(Material supplied Opens)
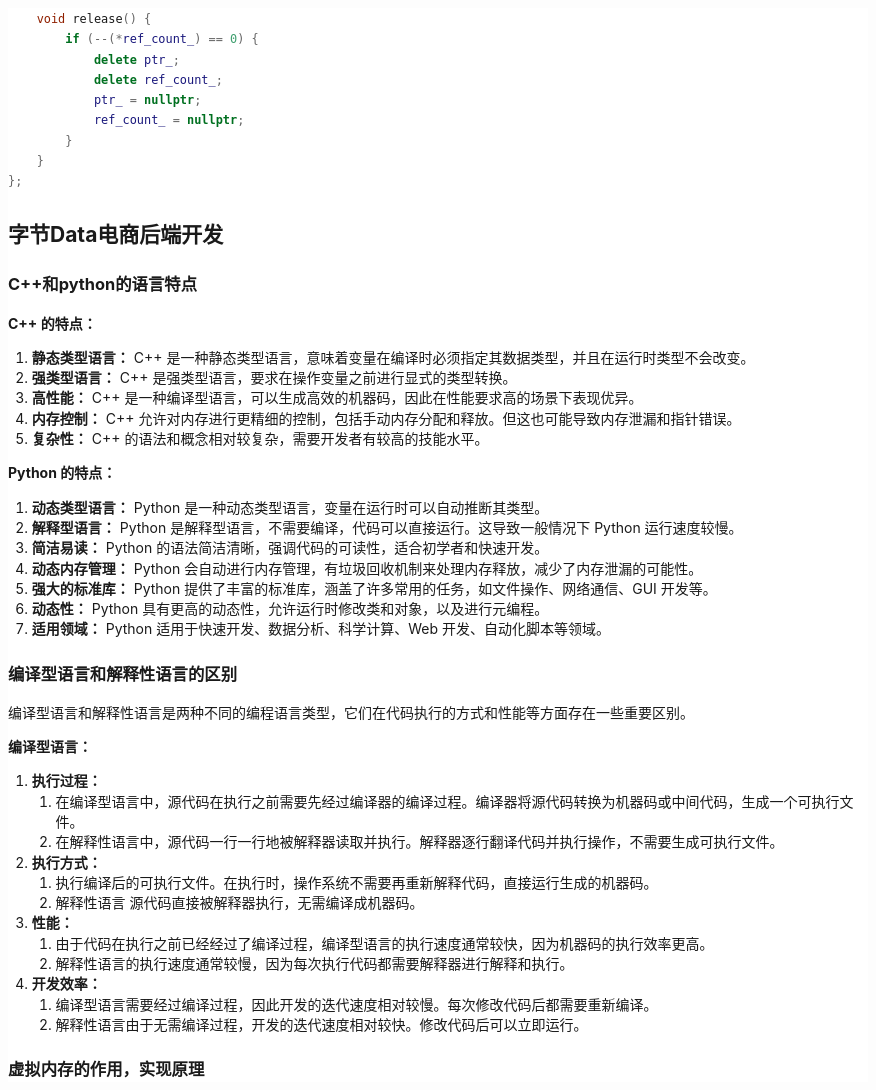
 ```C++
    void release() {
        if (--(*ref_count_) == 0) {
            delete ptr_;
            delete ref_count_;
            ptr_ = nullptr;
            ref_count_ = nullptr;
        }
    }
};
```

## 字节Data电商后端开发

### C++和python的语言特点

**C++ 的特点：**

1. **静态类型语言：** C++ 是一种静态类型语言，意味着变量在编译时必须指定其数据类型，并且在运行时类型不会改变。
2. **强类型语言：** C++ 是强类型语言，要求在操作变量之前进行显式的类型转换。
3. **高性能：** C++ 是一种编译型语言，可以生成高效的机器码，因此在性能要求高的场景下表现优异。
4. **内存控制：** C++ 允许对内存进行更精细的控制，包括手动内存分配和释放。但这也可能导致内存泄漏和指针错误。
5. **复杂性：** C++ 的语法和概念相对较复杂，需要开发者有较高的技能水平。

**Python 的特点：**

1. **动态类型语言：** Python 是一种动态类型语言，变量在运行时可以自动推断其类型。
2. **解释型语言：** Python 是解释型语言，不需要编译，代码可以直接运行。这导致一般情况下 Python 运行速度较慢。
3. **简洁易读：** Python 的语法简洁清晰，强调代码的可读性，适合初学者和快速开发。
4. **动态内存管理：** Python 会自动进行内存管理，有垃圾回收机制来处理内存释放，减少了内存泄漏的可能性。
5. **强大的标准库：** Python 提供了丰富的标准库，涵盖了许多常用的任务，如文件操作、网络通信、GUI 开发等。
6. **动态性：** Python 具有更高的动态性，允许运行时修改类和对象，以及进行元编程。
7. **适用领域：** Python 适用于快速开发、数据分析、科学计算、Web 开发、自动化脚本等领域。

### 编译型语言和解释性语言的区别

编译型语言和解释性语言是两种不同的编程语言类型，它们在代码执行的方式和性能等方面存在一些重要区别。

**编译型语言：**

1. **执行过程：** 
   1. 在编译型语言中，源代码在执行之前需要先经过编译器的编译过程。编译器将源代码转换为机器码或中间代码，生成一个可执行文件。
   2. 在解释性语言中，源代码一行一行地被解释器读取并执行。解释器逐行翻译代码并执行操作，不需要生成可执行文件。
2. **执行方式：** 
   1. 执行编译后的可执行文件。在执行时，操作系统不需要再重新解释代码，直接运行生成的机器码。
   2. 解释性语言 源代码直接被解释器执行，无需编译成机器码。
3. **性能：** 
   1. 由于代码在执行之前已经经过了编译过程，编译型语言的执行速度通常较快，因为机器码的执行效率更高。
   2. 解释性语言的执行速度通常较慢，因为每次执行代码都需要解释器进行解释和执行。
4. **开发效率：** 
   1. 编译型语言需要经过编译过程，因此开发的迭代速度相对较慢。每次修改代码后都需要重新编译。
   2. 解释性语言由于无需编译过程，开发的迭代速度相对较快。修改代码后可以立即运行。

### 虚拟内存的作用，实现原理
(Material supplied Closes)
▸ Assignment
Copy exactly the line that contains "编译型语言和解释性语言是两种" and every line after it, up to and including the last line of the records.

▸ Completed exercise
编译型语言和解释性语言是两种不同的编程语言类型，它们在代码执行的方式和性能等方面存在一些重要区别。

**编译型语言：**

1. **执行过程：** 
   1. 在编译型语言中，源代码在执行之前需要先经过编译器的编译过程。编译器将源代码转换为机器码或中间代码，生成一个可执行文件。
   2. 在解释性语言中，源代码一行一行地被解释器读取并执行。解释器逐行翻译代码并执行操作，不需要生成可执行文件。
2. **执行方式：** 
   1. 执行编译后的可执行文件。在执行时，操作系统不需要再重新解释代码，直接运行生成的机器码。
   2. 解释性语言 源代码直接被解释器执行，无需编译成机器码。
3. **性能：** 
   1. 由于代码在执行之前已经经过了编译过程，编译型语言的执行速度通常较快，因为机器码的执行效率更高。
   2. 解释性语言的执行速度通常较慢，因为每次执行代码都需要解释器进行解释和执行。
4. **开发效率：** 
   1. 编译型语言需要经过编译过程，因此开发的迭代速度相对较慢。每次修改代码后都需要重新编译。
   2. 解释性语言由于无需编译过程，开发的迭代速度相对较快。修改代码后可以立即运行。

### 虚拟内存的作用，实现原理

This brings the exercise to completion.